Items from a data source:
━━━

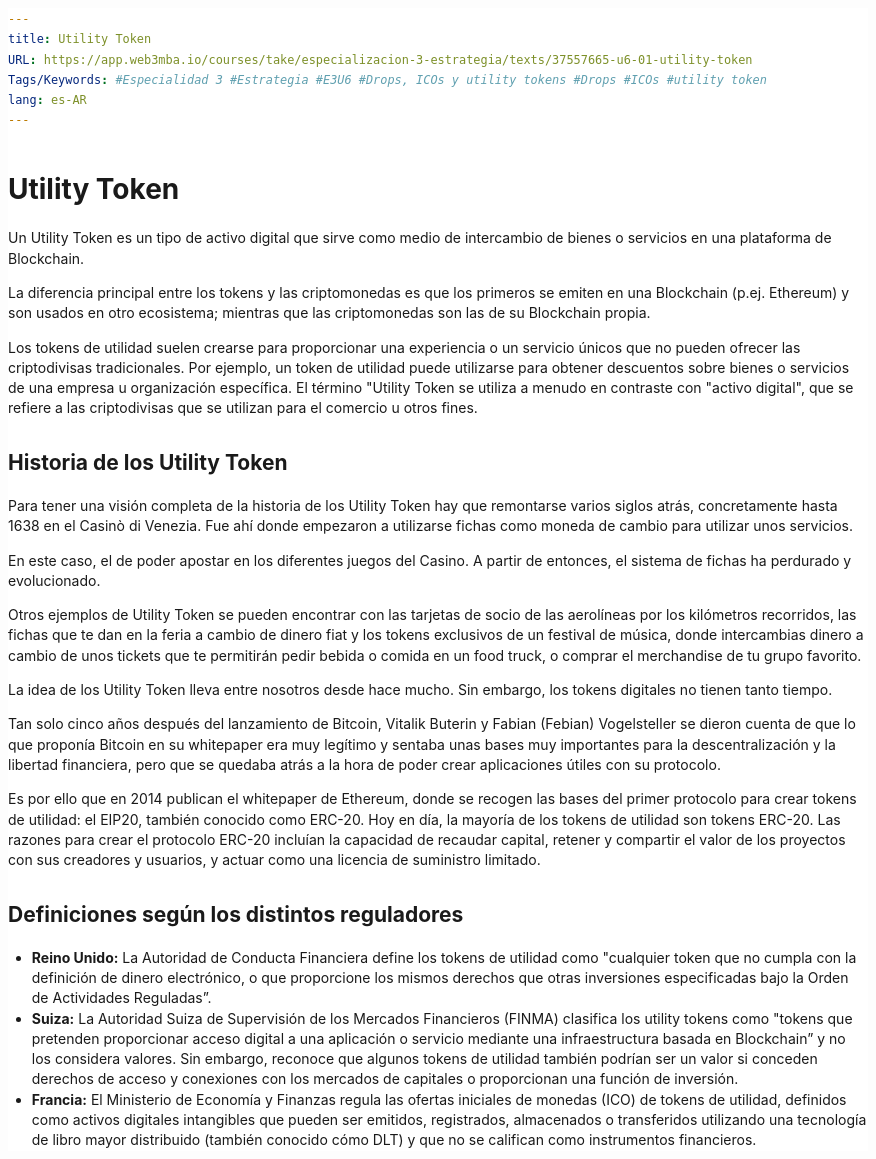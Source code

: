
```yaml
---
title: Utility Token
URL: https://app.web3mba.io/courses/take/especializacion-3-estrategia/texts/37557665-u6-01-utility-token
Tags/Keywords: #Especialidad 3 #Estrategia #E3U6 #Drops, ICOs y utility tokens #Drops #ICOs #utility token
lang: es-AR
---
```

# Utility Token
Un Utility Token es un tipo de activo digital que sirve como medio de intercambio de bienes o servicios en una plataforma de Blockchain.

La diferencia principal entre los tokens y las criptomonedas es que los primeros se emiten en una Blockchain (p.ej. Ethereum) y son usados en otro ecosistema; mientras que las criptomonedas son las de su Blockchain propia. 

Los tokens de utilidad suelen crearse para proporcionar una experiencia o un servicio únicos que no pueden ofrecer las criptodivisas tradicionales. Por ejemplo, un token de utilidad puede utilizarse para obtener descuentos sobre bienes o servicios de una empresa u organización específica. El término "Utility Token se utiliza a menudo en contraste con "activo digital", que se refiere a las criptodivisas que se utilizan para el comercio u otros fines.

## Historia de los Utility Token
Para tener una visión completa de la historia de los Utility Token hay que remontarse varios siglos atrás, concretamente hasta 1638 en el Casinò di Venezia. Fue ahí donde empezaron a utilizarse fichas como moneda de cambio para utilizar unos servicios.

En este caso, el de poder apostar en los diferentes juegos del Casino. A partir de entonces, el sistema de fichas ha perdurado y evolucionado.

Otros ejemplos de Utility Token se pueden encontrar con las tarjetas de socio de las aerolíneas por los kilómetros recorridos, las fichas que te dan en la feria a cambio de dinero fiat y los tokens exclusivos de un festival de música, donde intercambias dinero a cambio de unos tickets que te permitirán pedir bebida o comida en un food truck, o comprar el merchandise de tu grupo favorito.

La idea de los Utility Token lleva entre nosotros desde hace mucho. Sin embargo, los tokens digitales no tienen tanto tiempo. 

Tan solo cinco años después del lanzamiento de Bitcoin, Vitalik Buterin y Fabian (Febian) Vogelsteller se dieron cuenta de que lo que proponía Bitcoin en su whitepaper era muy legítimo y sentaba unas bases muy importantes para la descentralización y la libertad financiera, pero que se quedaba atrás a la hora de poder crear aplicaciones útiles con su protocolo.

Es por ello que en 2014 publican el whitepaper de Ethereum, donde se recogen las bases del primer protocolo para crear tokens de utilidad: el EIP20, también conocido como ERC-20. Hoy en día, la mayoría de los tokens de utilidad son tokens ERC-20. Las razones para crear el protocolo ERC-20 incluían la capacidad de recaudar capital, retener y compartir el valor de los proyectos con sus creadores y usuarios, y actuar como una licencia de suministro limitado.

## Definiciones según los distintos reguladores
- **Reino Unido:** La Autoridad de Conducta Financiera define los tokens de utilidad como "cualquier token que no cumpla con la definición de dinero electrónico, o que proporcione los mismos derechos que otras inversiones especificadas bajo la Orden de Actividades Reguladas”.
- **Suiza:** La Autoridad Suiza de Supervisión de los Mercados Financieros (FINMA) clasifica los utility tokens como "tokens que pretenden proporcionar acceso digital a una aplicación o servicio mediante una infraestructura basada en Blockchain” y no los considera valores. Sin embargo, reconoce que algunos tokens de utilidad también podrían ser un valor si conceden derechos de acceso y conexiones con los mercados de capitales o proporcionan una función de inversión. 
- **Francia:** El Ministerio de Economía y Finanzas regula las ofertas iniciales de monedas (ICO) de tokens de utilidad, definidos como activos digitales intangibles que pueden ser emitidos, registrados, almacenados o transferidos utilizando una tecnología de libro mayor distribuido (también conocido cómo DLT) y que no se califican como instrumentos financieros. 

━━━

The answer should be a single number giving how many lines in the records hold the word "entre".

2